Saved data entries:
------------------------------------------------------------------------

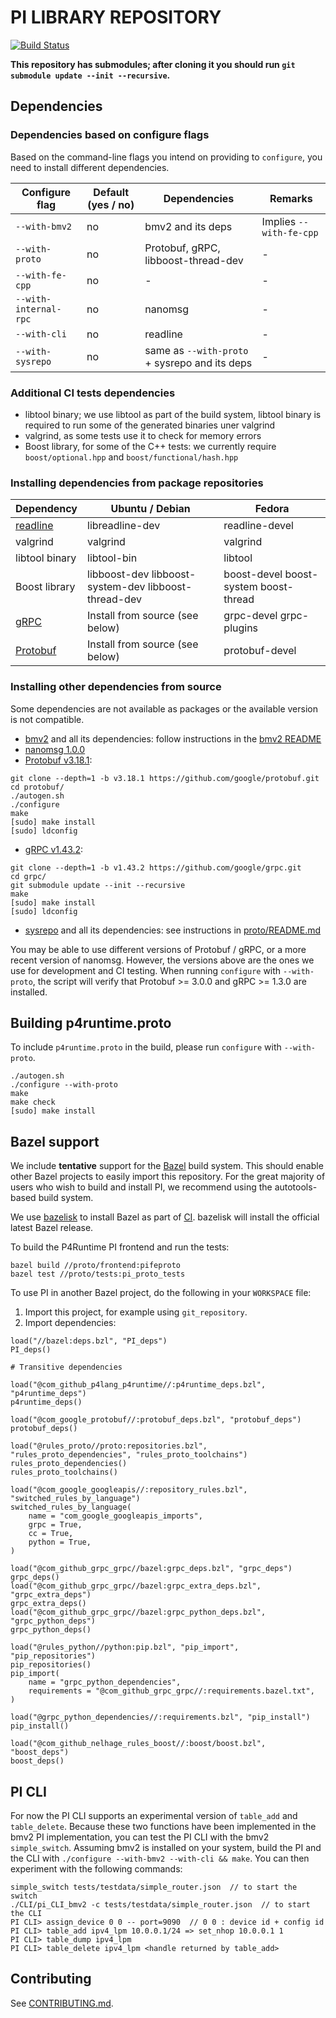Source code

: # PI LIBRARY REPOSITORY

[![Build Status](https://travis-ci.org/p4lang/PI.svg?branch=main)](https://travis-ci.org/p4lang/PI)

**This repository has submodules; after cloning it you should run `git submodule
  update --init --recursive`.**

## Dependencies

### Dependencies based on configure flags

Based on the command-line flags you intend on providing to `configure`, you need
to install different dependencies.

| Configure flag        | Default (yes / no) | Dependencies | Remarks |
| --------------------- | --- | --- | --- |
| `--with-bmv2`         | no  | bmv2 and its deps | Implies `--with-fe-cpp` |
| `--with-proto`        | no  | Protobuf, gRPC, libboost-thread-dev | - |
| `--with-fe-cpp`       | no  | - | - |
| `--with-internal-rpc` | no  | nanomsg | - |
| `--with-cli`          | no  | readline | - |
| `--with-sysrepo`      | no  | same as `--with-proto` + sysrepo and its deps| - |

### Additional CI tests dependencies

- libtool binary; we use libtool as part of the build system, libtool binary is
  required to run some of the generated binaries uner valgrind
- valgrind, as some tests use it to check for memory errors
- Boost library, for some of the C++ tests: we currently require
  `boost/optional.hpp` and `boost/functional/hash.hpp`

### Installing dependencies from package repositories

| Dependency | Ubuntu / Debian | Fedora |
| ---------- | --- | --- |
| [readline](https://tiswww.case.edu/php/chet/readline/rltop.html) | libreadline-dev | readline-devel |
| valgrind | valgrind | valgrind |
| libtool binary | libtool-bin | libtool |
| Boost library | libboost-dev libboost-system-dev libboost-thread-dev | boost-devel boost-system boost-thread |
| [gRPC](https://github.com/grpc/grpc) | Install from source (see below) | grpc-devel grpc-plugins |
| [Protobuf](https://github.com/google/protobuf) | Install from source (see below) | protobuf-devel |

### Installing other dependencies from source

Some dependencies are not available as packages or the available version
is not compatible.

- [bmv2](https://github.com/p4lang/behavioral-model) and all its dependencies:
  follow instructions in the [bmv2
  README](https://github.com/p4lang/behavioral-model/blob/master/README.md)
- [nanomsg 1.0.0](https://github.com/nanomsg/nanomsg/releases/tag/1.0.0)
- [Protobuf v3.18.1](https://github.com/google/protobuf/releases/tag/v3.18.1):
```
git clone --depth=1 -b v3.18.1 https://github.com/google/protobuf.git
cd protobuf/
./autogen.sh
./configure
make
[sudo] make install
[sudo] ldconfig
```
- [gRPC v1.43.2](https://github.com/grpc/grpc/releases/tag/v1.43.2):
```
git clone --depth=1 -b v1.43.2 https://github.com/google/grpc.git
cd grpc/
git submodule update --init --recursive
make
[sudo] make install
[sudo] ldconfig
```
- [sysrepo](https://github.com/sysrepo/sysrepo) and all its dependencies: see
  instructions in [proto/README.md](proto/README.md)

You may be able to use different versions of Protobuf / gRPC, or a more recent
version of nanomsg. However, the versions above are the ones we use for
development and CI testing. When running `configure` with `--with-proto`, the
script will verify that Protobuf >= 3.0.0 and gRPC >= 1.3.0 are installed.

## Building p4runtime.proto

To include `p4runtime.proto` in the build, please run `configure` with
`--with-proto`.

```
./autogen.sh
./configure --with-proto
make
make check
[sudo] make install
```

## Bazel support

We include **tentative** support for the [Bazel](https://bazel.build/) build
system. This should enable other Bazel projects to easily import this
repository. For the great majority of users who wish to build and install PI, we
recommend using the autotools-based build system.

We use [bazelisk](https://github.com/bazelbuild/bazelisk) to install Bazel as
part of [CI](.github/workflows/bazel-build.yml). bazelisk will install the
official latest Bazel release.

To build the P4Runtime PI frontend and run the tests:
```
bazel build //proto/frontend:pifeproto
bazel test //proto/tests:pi_proto_tests
```

To use PI in another Bazel project, do the following in your `WORKSPACE` file:
1. Import this project, for example using `git_repository`.
2. Import dependencies:
```
load("//bazel:deps.bzl", "PI_deps")
PI_deps()

# Transitive dependencies

load("@com_github_p4lang_p4runtime//:p4runtime_deps.bzl", "p4runtime_deps")
p4runtime_deps()

load("@com_google_protobuf//:protobuf_deps.bzl", "protobuf_deps")
protobuf_deps()

load("@rules_proto//proto:repositories.bzl", "rules_proto_dependencies", "rules_proto_toolchains")
rules_proto_dependencies()
rules_proto_toolchains()

load("@com_google_googleapis//:repository_rules.bzl", "switched_rules_by_language")
switched_rules_by_language(
    name = "com_google_googleapis_imports",
    grpc = True,
    cc = True,
    python = True,
)

load("@com_github_grpc_grpc//bazel:grpc_deps.bzl", "grpc_deps")
grpc_deps()
load("@com_github_grpc_grpc//bazel:grpc_extra_deps.bzl", "grpc_extra_deps")
grpc_extra_deps()
load("@com_github_grpc_grpc//bazel:grpc_python_deps.bzl", "grpc_python_deps")
grpc_python_deps()

load("@rules_python//python:pip.bzl", "pip_import", "pip_repositories")
pip_repositories()
pip_import(
    name = "grpc_python_dependencies",
    requirements = "@com_github_grpc_grpc//:requirements.bazel.txt",
)

load("@grpc_python_dependencies//:requirements.bzl", "pip_install")
pip_install()

load("@com_github_nelhage_rules_boost//:boost/boost.bzl", "boost_deps")
boost_deps()
```

## PI CLI

For now the PI CLI supports an experimental version of `table_add` and
`table_delete`. Because these two functions have been implemented in the bmv2 PI
implementation, you can test the PI CLI with the bmv2 `simple_switch`. Assuming
bmv2 is installed on your system, build the PI and the CLI with `./configure
--with-bmv2 --with-cli && make`. You can then experiment with the following
commands:

    simple_switch tests/testdata/simple_router.json  // to start the switch
    ./CLI/pi_CLI_bmv2 -c tests/testdata/simple_router.json  // to start the CLI
    PI CLI> assign_device 0 0 -- port=9090  // 0 0 : device id + config id
    PI CLI> table_add ipv4_lpm 10.0.0.1/24 => set_nhop 10.0.0.1 1
    PI CLI> table_dump ipv4_lpm
    PI CLI> table_delete ipv4_lpm <handle returned by table_add>

## Contributing

See [CONTRIBUTING.md](CONTRIBUTING.md).
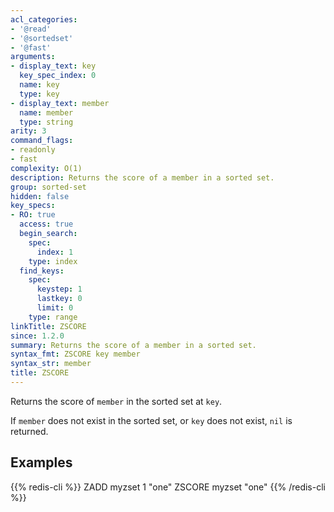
 ```yaml
---
acl_categories:
- '@read'
- '@sortedset'
- '@fast'
arguments:
- display_text: key
  key_spec_index: 0
  name: key
  type: key
- display_text: member
  name: member
  type: string
arity: 3
command_flags:
- readonly
- fast
complexity: O(1)
description: Returns the score of a member in a sorted set.
group: sorted-set
hidden: false
key_specs:
- RO: true
  access: true
  begin_search:
    spec:
      index: 1
    type: index
  find_keys:
    spec:
      keystep: 1
      lastkey: 0
      limit: 0
    type: range
linkTitle: ZSCORE
since: 1.2.0
summary: Returns the score of a member in a sorted set.
syntax_fmt: ZSCORE key member
syntax_str: member
title: ZSCORE
---
```

Returns the score of `member` in the sorted set at `key`.

If `member` does not exist in the sorted set, or `key` does not exist, `nil` is
returned.

## Examples

{{% redis-cli %}}
ZADD myzset 1 "one"
ZSCORE myzset "one"
{{% /redis-cli %}}

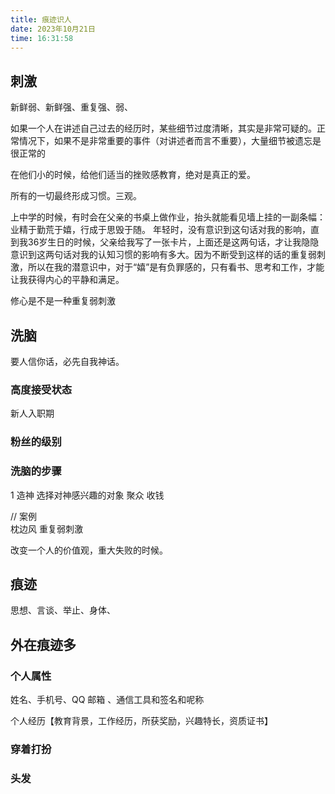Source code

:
 ```yaml
---
title: 痕迹识人
date: 2023年10月21日 
time: 16:31:58
---
```


## 刺激
新鲜弱、新鲜强、重复强、弱、

如果一个人在讲述自己过去的经历时，某些细节过度清晰，其实是非常可疑的。正常情况下，如果不是非常重要的事件（对讲述者而言不重要），大量细节被遗忘是很正常的

在他们小的时候，给他们适当的挫败感教育，绝对是真正的爱。

所有的一切最终形成习惯。三观。

上中学的时候，有时会在父亲的书桌上做作业，抬头就能看见墙上挂的一副条幅：业精于勤荒于嬉，行成于思毁于随。
年轻时，没有意识到这句话对我的影响，直到我36岁生日的时候，父亲给我写了一张卡片，上面还是这两句话，才让我隐隐意识到这两句话对我的认知习惯的影响有多大。因为不断受到这样的话的重复弱刺激，所以在我的潜意识中，对于“嬉”是有负罪感的，只有看书、思考和工作，才能让我获得内心的平静和满足。

修心是不是一种重复弱刺激

## 洗脑
要人信你话，必先自我神话。

### 高度接受状态
新人入职期

### 粉丝的级别

### 洗脑的步骤
1 造神
选择对神感兴趣的对象
聚众
收钱

// 案例  
枕边风  重复弱刺激

改变一个人的价值观，重大失败的时候。

## 痕迹
思想、言谈、举止、身体、

## 外在痕迹多

### 个人属性
姓名、手机号、QQ 邮箱 、通信工具和签名和呢称

个人经历【教育背景，工作经历，所获奖励，兴趣特长，资质证书】

### 穿着打扮

### 头发
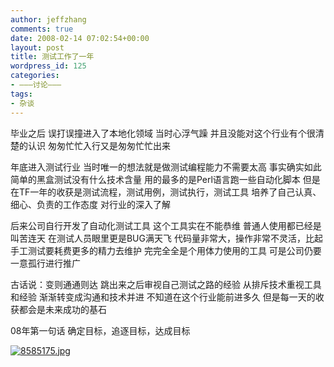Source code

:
 ```yaml
---
author: jeffzhang
comments: true
date: 2008-02-14 07:02:54+00:00
layout: post
title: 测试工作了一年
wordpress_id: 125
categories:
- ———讨论———
tags:
- 杂谈
---
```


[](http://photo.blog.sina.com.cn/showpic.html#blogid=57f9431101008iub&url=http://static2.photo.sina.com.cn/orignal/57f9431144619c10051f1)[](http://photo.blog.sina.com.cn/showpic.html#blogid=57f9431101008iub&url=http://static6.photo.sina.com.cn/orignal/57f9431106d68f9b15415)毕业之后
 误打误撞进入了本地化领域
 当时心浮气躁
 并且没能对这个行业有个很清楚的认识
 匆匆忙忙入行又是匆匆忙忙出来


 年底进入测试行业
 当时唯一的想法就是做测试编程能力不需要太高
 事实确实如此
 简单的黑盒测试没有什么技术含量
 用的最多的是Perl语言跑一些自动化脚本
 但是在TF一年的收获是测试流程，测试用例，测试执行，测试工具
 培养了自己认真、细心、负责的工作态度
 对行业的深入了解

后来公司自行开发了自动化测试工具
 这个工具实在不能恭维
 普通人使用都已经是叫苦连天
 在测试人员眼里更是BUG满天飞
 代码量非常大，操作非常不灵活，比起手工测试要耗费更多的精力去维护
  完完全全是个用体力使用的工具
 可是公司仍要一意孤行进行推广

古话说：变则通通则达
 跳出来之后审视自己测试之路的经验
 从排斥技术重视工具和经验
 渐渐转变成沟通和技术并进
 不知道在这个行业能前进多久
 但是每一天的收获都会是未来成功的基石

08年第一句话
 确定目标，追逐目标，达成目标

[![8585175.jpg](http://static6.photo.sina.com.cn/bmiddle/57f9431106d68f9b15415)](http://photo.blog.sina.com.cn/showpic.html#blogid=57f9431101008iub&url=http://static6.photo.sina.com.cn/orignal/57f9431106d68f9b15415)
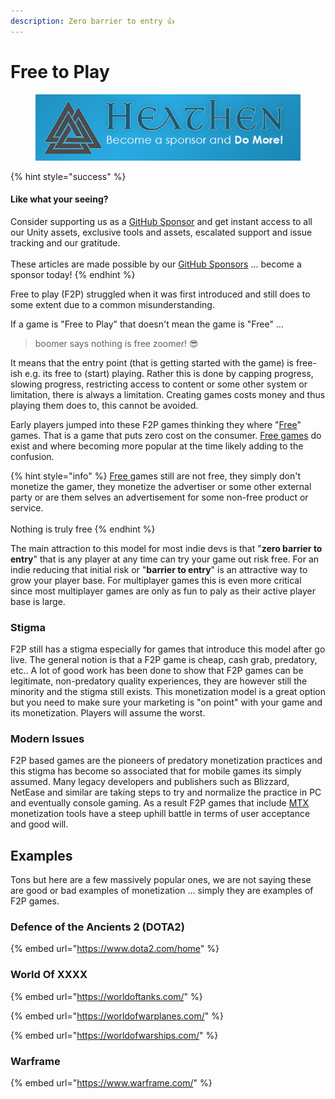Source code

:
 ```yaml
---
description: Zero barrier to entry 👍
---
```


# Free to Play

<figure><img src="../../../../../.gitbook/assets/512x128 Sponsor Banner.png" alt="Become a sponsor and Do More"><figcaption></figcaption></figure>

{% hint style="success" %}
#### Like what your seeing?

Consider supporting us as a [GitHub Sponsor](../../../../../) and get instant access to all our Unity assets, exclusive tools and assets, escalated support and issue tracking and our gratitude.\
\
These articles are made possible by our [GitHub Sponsors](https://github.com/sponsors/heathen-engineering) ... become a sponsor today!
{% endhint %}

Free to play (F2P) struggled when it was first introduced and still does to some extent due to a common misunderstanding.

If a game is "Free to Play" that doesn't mean the game is "Free" …&#x20;

> boomer says nothing is free zoomer! 😎

It means that the entry point (that is getting started with the game) is free-ish e.g. its free to (start) playing. Rather this is done by capping progress, slowing progress, restricting access to content or some other system or limitation, there is always a limitation. Creating games costs money and thus playing them does to, this cannot be avoided.

Early players jumped into these F2P games thinking they where "[Free](free.md)" games. That is a game that puts zero cost on the consumer. [Free games](free.md) do exist and where becoming more popular at the time likely adding to the confusion.

{% hint style="info" %}
[Free ](free.md)games still are not free, they simply don't monetize the gamer, they monetize the advertiser or some other external party or are them selves an advertisement for some non-free product or service.\
\
Nothing is truly free
{% endhint %}

The main attraction to this model for most indie devs is that "**zero barrier to entry**" that is any player at any time can try your game out risk free. For an indie reducing that initial risk or "**barrier to entry**" is an attractive way to grow your player base. For multiplayer games this is even more critical since most multiplayer games are only as fun to paly as their active player base is large.

### Stigma

F2P still has a stigma especially for games that introduce this model after go live. The general notion is that a F2P game is cheap, cash grab, predatory, etc.. A lot of good work has been done to show that F2P games can be legitimate, non-predatory quality experiences, they are however still the minority and the stigma still exists. This monetization model is a great option but you need to make sure your marketing is "on point" with your game and its monetization. Players will assume the worst.

### Modern Issues

F2P based games are the pioneers of predatory monetization practices and this stigma has become so associated that for mobile games its simply assumed. Many legacy developers and publishers such as Blizzard, NetEase and similar are taking steps to try and normalize the practice in PC and eventually console gaming. As a result F2P games that include [MTX ](../vulnerable-practices/microtransactions-mtx.md)monetization tools have a steep uphill battle in terms of user acceptance and good will.

## Examples

Tons but here are a few massively popular ones, we are not saying these are good or bad examples of monetization ... simply they are examples of F2P games.

### Defence of the Ancients 2 (DOTA2)

{% embed url="https://www.dota2.com/home" %}

### World Of XXXX

{% embed url="https://worldoftanks.com/" %}

{% embed url="https://worldofwarplanes.com/" %}

{% embed url="https://worldofwarships.com/" %}

### Warframe

{% embed url="https://www.warframe.com/" %}
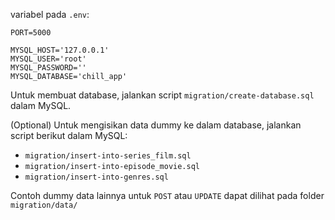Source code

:variabel pada `.env`:
```
PORT=5000

MYSQL_HOST='127.0.0.1'
MYSQL_USER='root'
MYSQL_PASSWORD=''
MYSQL_DATABASE='chill_app'
```

Untuk membuat database, jalankan script `migration/create-database.sql` dalam MySQL.

(Optional) Untuk mengisikan data dummy ke dalam database, jalankan script berikut dalam MySQL:
- `migration/insert-into-series_film.sql`
- `migration/insert-into-episode_movie.sql`
- `migration/insert-into-genres.sql`

Contoh dummy data lainnya untuk `POST` atau `UPDATE` dapat dilihat pada folder `migration/data/`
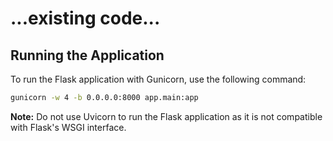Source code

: # ...existing code...

## Running the Application

To run the Flask application with Gunicorn, use the following command:

```sh
gunicorn -w 4 -b 0.0.0.0:8000 app.main:app
```

**Note:** Do not use Uvicorn to run the Flask application as it is not compatible with Flask's WSGI interface.
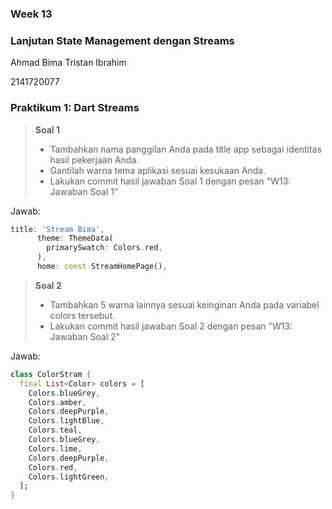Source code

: ### Week 13

### Lanjutan State Management dengan Streams

Ahmad Bima Tristan Ibrahim

2141720077

### Praktikum 1: Dart Streams


>**Soal 1**
>- Tambahkan nama panggilan Anda pada title app sebagai identitas hasil pekerjaan Anda.
>- Gantilah warna tema aplikasi sesuai kesukaan Anda.
>- Lakukan commit hasil jawaban Soal 1 dengan pesan "W13: Jawaban Soal 1"

Jawab: 
```dart
title: 'Stream Bima',
      theme: ThemeData(
        primarySwatch: Colors.red,
      ),
      home: const StreamHomePage(),
```

>**Soal 2**
>- Tambahkan 5 warna lainnya sesuai keinginan Anda pada variabel colors tersebut.
>- Lakukan commit hasil jawaban Soal 2 dengan pesan "W13: Jawaban Soal 2"

Jawab:
```dart
class ColorStram {
  final List<Color> colors = [
    Colors.blueGrey,
    Colors.amber,
    Colors.deepPurple,
    Colors.lightBlue,
    Colors.teal,
    Colors.blueGrey,
    Colors.lime,
    Colors.deepPurple,
    Colors.red,
    Colors.lightGreen,
  ];
}
```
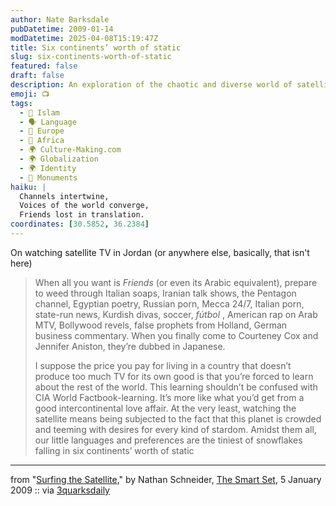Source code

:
```yaml
---
author: Nate Barksdale
pubDatetime: 2009-01-14
modDatetime: 2025-04-08T15:19:47Z
title: Six continents’ worth of static
slug: six-continents-worth-of-static
featured: false
draft: false
description: An exploration of the chaotic and diverse world of satellite TV in Jordan.
emoji: 📺
tags:
  - 🌙 Islam
  - 🗣️ Language
  - 🍷 Europe
  - 🦁 Africa
  - 🌍 Culture-Making.com
  - 🌍 Globalization
  - 🌍 Identity
  - 🕌 Monuments
haiku: |
  Channels intertwine,  
  Voices of the world converge,  
  Friends lost in translation.
coordinates: [30.5852, 36.2384]
---
```


On watching satellite TV in Jordan (or anywhere else, basically, that isn't here)

> When all you want is _Friends_ (or even its Arabic equivalent), prepare to weed through Italian soaps, Iranian talk shows, the Pentagon channel, Egyptian poetry, Russian porn, Mecca 24/7, Italian porn, state-run news, Kurdish divas, soccer, _fútbol_ , American rap on Arab MTV, Bollywood revels, false prophets from Holland, German business commentary. When you finally come to Courteney Cox and Jennifer Aniston, they’re dubbed in Japanese.
>
> I suppose the price you pay for living in a country that doesn’t produce too much TV for its own good is that you’re forced to learn about the rest of the world. This learning shouldn’t be confused with CIA World Factbook-learning. It’s more like what you’d get from a good intercontinental love affair. At the very least, watching the satellite means being subjected to the fact that this planet is crowded and teeming with desires for every kind of stardom. Amidst them all, our little languages and preferences are the tiniest of snowflakes falling in six continents’ worth of static

---

from "[Surfing the Satellite](http://thesmartset.com/article/article01050901.aspx)," by Nathan Schneider, [The Smart Set](http://thesmartset.com/article/article01050901.aspx), 5 January 2009 :: via [3quarksdaily](https://www.google.com/search?q=%223quarksdaily%22%203quarksdaily.com)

------------------------------------------------------------------------

Go through the entries above and copy out every line that includes the word "frontend".

Task response:
To build the P4Runtime PI frontend and run the tests:
bazel build //proto/frontend:pifeproto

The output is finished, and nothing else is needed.